* _To do_
Can the data below be echoed back word for word?

* _Available records_
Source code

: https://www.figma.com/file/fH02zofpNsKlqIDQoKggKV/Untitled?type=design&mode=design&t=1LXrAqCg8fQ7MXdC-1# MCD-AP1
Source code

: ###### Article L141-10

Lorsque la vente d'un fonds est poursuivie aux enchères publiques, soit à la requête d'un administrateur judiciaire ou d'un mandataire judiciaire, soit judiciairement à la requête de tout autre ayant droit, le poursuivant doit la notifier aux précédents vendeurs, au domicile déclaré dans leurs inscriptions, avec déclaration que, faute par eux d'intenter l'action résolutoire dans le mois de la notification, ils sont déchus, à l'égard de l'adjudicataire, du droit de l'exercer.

* _Output_
Source code

: https://www.figma.com/file/fH02zofpNsKlqIDQoKggKV/Untitled?type=design&mode=design&t=1LXrAqCg8fQ7MXdC-1# MCD-AP1
Source code

: ###### Article L141-10

Lorsque la vente d'un fonds est poursuivie aux enchères publiques, soit à la requête d'un administrateur judiciaire ou d'un mandataire judiciaire, soit judiciairement à la requête de tout autre ayant droit, le poursuivant doit la notifier aux précédents vendeurs, au domicile déclaré dans leurs inscriptions, avec déclaration que, faute par eux d'intenter l'action résolutoire dans le mois de la notification, ils sont déchus, à l'égard de l'adjudicataire, du droit de l'exercer.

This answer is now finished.